| Your assignment |
From the entries, filter out every line that lacks "https" and copy the rest.

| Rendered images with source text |
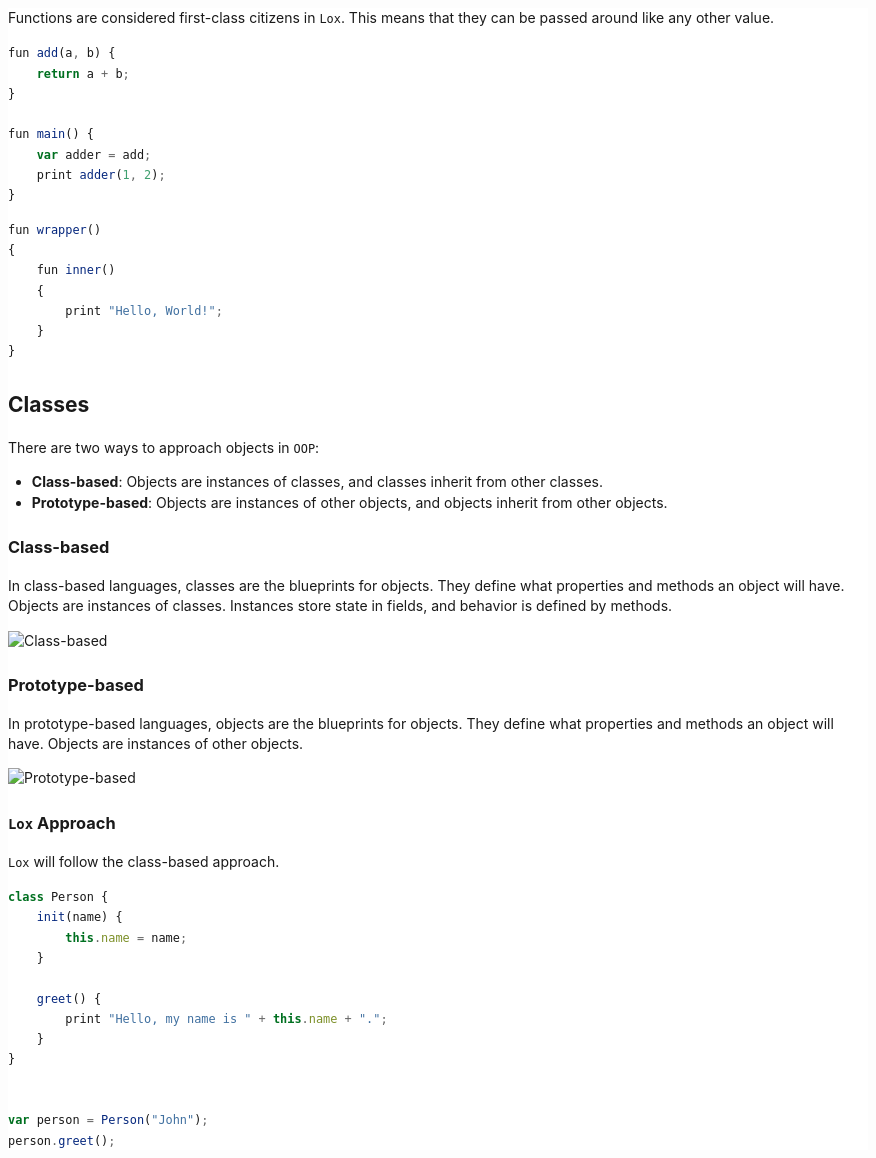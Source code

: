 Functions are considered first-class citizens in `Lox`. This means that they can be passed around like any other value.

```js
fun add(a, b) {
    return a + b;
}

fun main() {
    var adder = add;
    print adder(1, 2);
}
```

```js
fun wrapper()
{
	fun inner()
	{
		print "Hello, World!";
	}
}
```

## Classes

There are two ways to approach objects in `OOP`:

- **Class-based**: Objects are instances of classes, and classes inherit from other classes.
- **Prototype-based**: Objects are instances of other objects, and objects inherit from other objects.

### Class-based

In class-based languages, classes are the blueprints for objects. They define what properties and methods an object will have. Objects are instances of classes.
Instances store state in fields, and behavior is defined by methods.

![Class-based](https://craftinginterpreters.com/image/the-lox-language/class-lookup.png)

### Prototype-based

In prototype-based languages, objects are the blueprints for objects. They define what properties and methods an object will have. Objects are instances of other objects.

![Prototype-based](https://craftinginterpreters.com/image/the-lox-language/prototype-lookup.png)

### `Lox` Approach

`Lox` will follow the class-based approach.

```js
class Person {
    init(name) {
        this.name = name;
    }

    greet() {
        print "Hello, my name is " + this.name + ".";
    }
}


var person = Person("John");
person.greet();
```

| Result below |
![Class-based](https://craftinginterpreters.com/image/the-lox-language/class-lookup.png)
![Prototype-based](https://craftinginterpreters.com/image/the-lox-language/prototype-lookup.png)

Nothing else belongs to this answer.